Alors que Chat GPT vient révolutionner notre quotidien, T. Persons se pose la question : pourra-t-on un jour imaginer que le travail du psychologue soit facilité, voire remplacé par une machine ?

Aujourd’hui, après avoir ruminé 30 minutes en me demandant ce que j’allais bien pouvoir écrire pour le Guide Social cette semaine, je l’avoue, je le concède : j’ai craqué. Non, je n’ai pas vidé l’ensemble de ma cachette à sucre en écoutant en boucle l’album 77/87 de Francis Cabrel, mais sur l’échelle de la honte, on s’en rapproche. J’ai (gentiment) demandé à une intelligence artificielle si elle pouvait me donner une idée de chronique.

Il faut dire, pour avoir passé deux soirées à lui faire rédiger mes mails pour me rendre compte qu’elle était beaucoup plus efficace que moi, j’ai commencé à m’interroger. Du haut de mes compétences intellectuelles, je me suis toujours senti à l’abri, protégé d’une automatisation par mon petit savoir. L’industrialisation a eu la peau du travail manuel et naïvement, je me suis toujours dit que le progrès s’arrêterait là où la pensée, la réflexion, la critique commençaient.

Mal m’en a pris. De fait, une intelligence artificielle écrit rapidement, et mieux. Elle fait l’économie des phrases longues, des jeux de mots pourris et des comparaisons disproportionnées. Je me suis donc demandé si, finalement, on pouvait noircir un peu plus le trait. Et si, en plus d’écrire à ma place, mon IA pouvait faire mon job, celui de psychologue clinicien ? De fait, plus de problème de standardisation de la séance, pas d’erreur humaine, un protocole clair. Peut-on finalement se demander qui serait le plus efficace, un cognitivo-comportementaliste ou un ordinateur ?

"Serons-nous, dans quelques années, condamnés à superviser des machines qui feront le travail à notre place ?"

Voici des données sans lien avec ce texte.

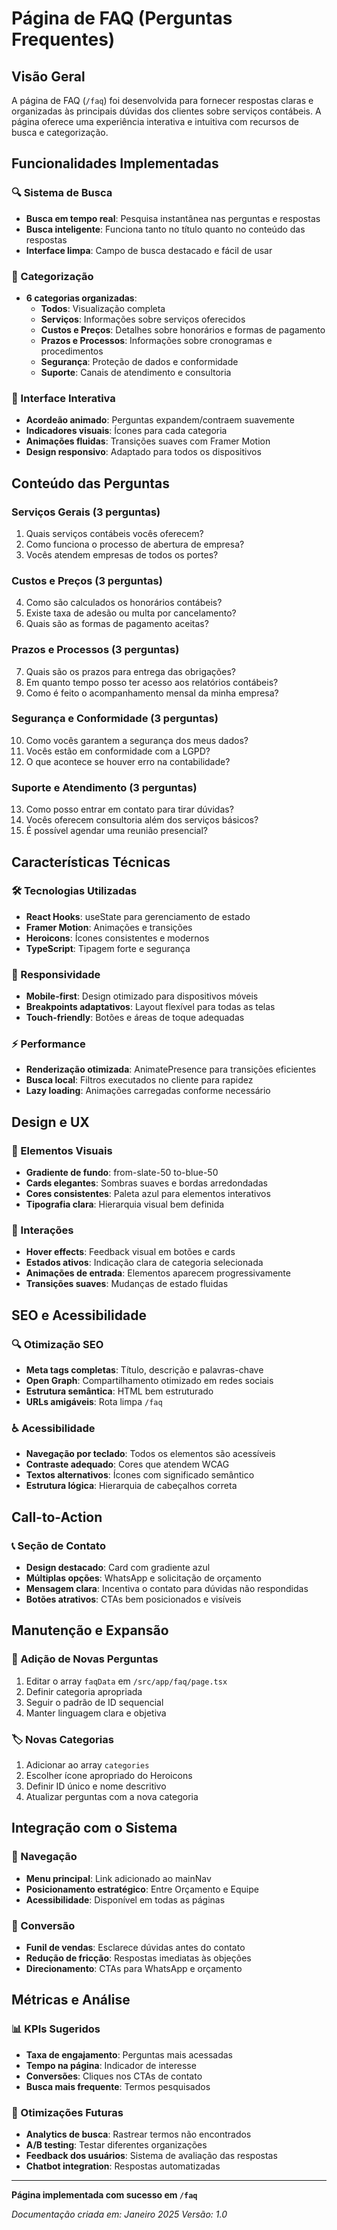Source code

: # Página de FAQ (Perguntas Frequentes)

## Visão Geral

A página de FAQ (`/faq`) foi desenvolvida para fornecer respostas claras e organizadas às principais dúvidas dos clientes sobre serviços contábeis. A página oferece uma experiência interativa e intuitiva com recursos de busca e categorização.

## Funcionalidades Implementadas

### 🔍 Sistema de Busca
- **Busca em tempo real**: Pesquisa instantânea nas perguntas e respostas
- **Busca inteligente**: Funciona tanto no título quanto no conteúdo das respostas
- **Interface limpa**: Campo de busca destacado e fácil de usar

### 📂 Categorização
- **6 categorias organizadas**:
  - **Todos**: Visualização completa
  - **Serviços**: Informações sobre serviços oferecidos
  - **Custos e Preços**: Detalhes sobre honorários e formas de pagamento
  - **Prazos e Processos**: Informações sobre cronogramas e procedimentos
  - **Segurança**: Proteção de dados e conformidade
  - **Suporte**: Canais de atendimento e consultoria

### 🎨 Interface Interativa
- **Acordeão animado**: Perguntas expandem/contraem suavemente
- **Indicadores visuais**: Ícones para cada categoria
- **Animações fluidas**: Transições suaves com Framer Motion
- **Design responsivo**: Adaptado para todos os dispositivos

## Conteúdo das Perguntas

### Serviços Gerais (3 perguntas)
1. Quais serviços contábeis vocês oferecem?
2. Como funciona o processo de abertura de empresa?
3. Vocês atendem empresas de todos os portes?

### Custos e Preços (3 perguntas)
4. Como são calculados os honorários contábeis?
5. Existe taxa de adesão ou multa por cancelamento?
6. Quais são as formas de pagamento aceitas?

### Prazos e Processos (3 perguntas)
7. Quais são os prazos para entrega das obrigações?
8. Em quanto tempo posso ter acesso aos relatórios contábeis?
9. Como é feito o acompanhamento mensal da minha empresa?

### Segurança e Conformidade (3 perguntas)
10. Como vocês garantem a segurança dos meus dados?
11. Vocês estão em conformidade com a LGPD?
12. O que acontece se houver erro na contabilidade?

### Suporte e Atendimento (3 perguntas)
13. Como posso entrar em contato para tirar dúvidas?
14. Vocês oferecem consultoria além dos serviços básicos?
15. É possível agendar uma reunião presencial?

## Características Técnicas

### 🛠️ Tecnologias Utilizadas
- **React Hooks**: useState para gerenciamento de estado
- **Framer Motion**: Animações e transições
- **Heroicons**: Ícones consistentes e modernos
- **TypeScript**: Tipagem forte e segurança

### 📱 Responsividade
- **Mobile-first**: Design otimizado para dispositivos móveis
- **Breakpoints adaptativos**: Layout flexível para todas as telas
- **Touch-friendly**: Botões e áreas de toque adequadas

### ⚡ Performance
- **Renderização otimizada**: AnimatePresence para transições eficientes
- **Busca local**: Filtros executados no cliente para rapidez
- **Lazy loading**: Animações carregadas conforme necessário

## Design e UX

### 🎨 Elementos Visuais
- **Gradiente de fundo**: from-slate-50 to-blue-50
- **Cards elegantes**: Sombras suaves e bordas arredondadas
- **Cores consistentes**: Paleta azul para elementos interativos
- **Tipografia clara**: Hierarquia visual bem definida

### 🔄 Interações
- **Hover effects**: Feedback visual em botões e cards
- **Estados ativos**: Indicação clara de categoria selecionada
- **Animações de entrada**: Elementos aparecem progressivamente
- **Transições suaves**: Mudanças de estado fluidas

## SEO e Acessibilidade

### 🔍 Otimização SEO
- **Meta tags completas**: Título, descrição e palavras-chave
- **Open Graph**: Compartilhamento otimizado em redes sociais
- **Estrutura semântica**: HTML bem estruturado
- **URLs amigáveis**: Rota limpa `/faq`

### ♿ Acessibilidade
- **Navegação por teclado**: Todos os elementos são acessíveis
- **Contraste adequado**: Cores que atendem WCAG
- **Textos alternativos**: Ícones com significado semântico
- **Estrutura lógica**: Hierarquia de cabeçalhos correta

## Call-to-Action

### 📞 Seção de Contato
- **Design destacado**: Card com gradiente azul
- **Múltiplas opções**: WhatsApp e solicitação de orçamento
- **Mensagem clara**: Incentiva o contato para dúvidas não respondidas
- **Botões atrativos**: CTAs bem posicionados e visíveis

## Manutenção e Expansão

### 📝 Adição de Novas Perguntas
1. Editar o array `faqData` em `/src/app/faq/page.tsx`
2. Definir categoria apropriada
3. Seguir o padrão de ID sequencial
4. Manter linguagem clara e objetiva

### 🏷️ Novas Categorias
1. Adicionar ao array `categories`
2. Escolher ícone apropriado do Heroicons
3. Definir ID único e nome descritivo
4. Atualizar perguntas com a nova categoria

## Integração com o Sistema

### 🔗 Navegação
- **Menu principal**: Link adicionado ao mainNav
- **Posicionamento estratégico**: Entre Orçamento e Equipe
- **Acessibilidade**: Disponível em todas as páginas

### 🎯 Conversão
- **Funil de vendas**: Esclarece dúvidas antes do contato
- **Redução de fricção**: Respostas imediatas às objeções
- **Direcionamento**: CTAs para WhatsApp e orçamento

## Métricas e Análise

### 📊 KPIs Sugeridos
- **Taxa de engajamento**: Perguntas mais acessadas
- **Tempo na página**: Indicador de interesse
- **Conversões**: Cliques nos CTAs de contato
- **Busca mais frequente**: Termos pesquisados

### 🔄 Otimizações Futuras
- **Analytics de busca**: Rastrear termos não encontrados
- **A/B testing**: Testar diferentes organizações
- **Feedback dos usuários**: Sistema de avaliação das respostas
- **Chatbot integration**: Respostas automatizadas

---

**Página implementada com sucesso em `/faq`**

*Documentação criada em: Janeiro 2025*
*Versão: 1.0*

Et l’aspect humain là-dedans, me direz-vous. L’empathie ? Le feeling ? Je ne sais pas vous, mais après avoir un peu discuté avec mon IA, je serais incapable de vous dire qu’elle est dénuée d’émotion. Certes, la technologie n’est pas encore au point, mais il ne faudrait pas que le Conseil fédéral des professions de soins de santé mentale ne tarde trop à réglementer la profession d’assistant en psychologie, parce que Microsoft et Google auront bientôt trouvé une solution encore moins onéreuse pour nos hôpitaux et institutions.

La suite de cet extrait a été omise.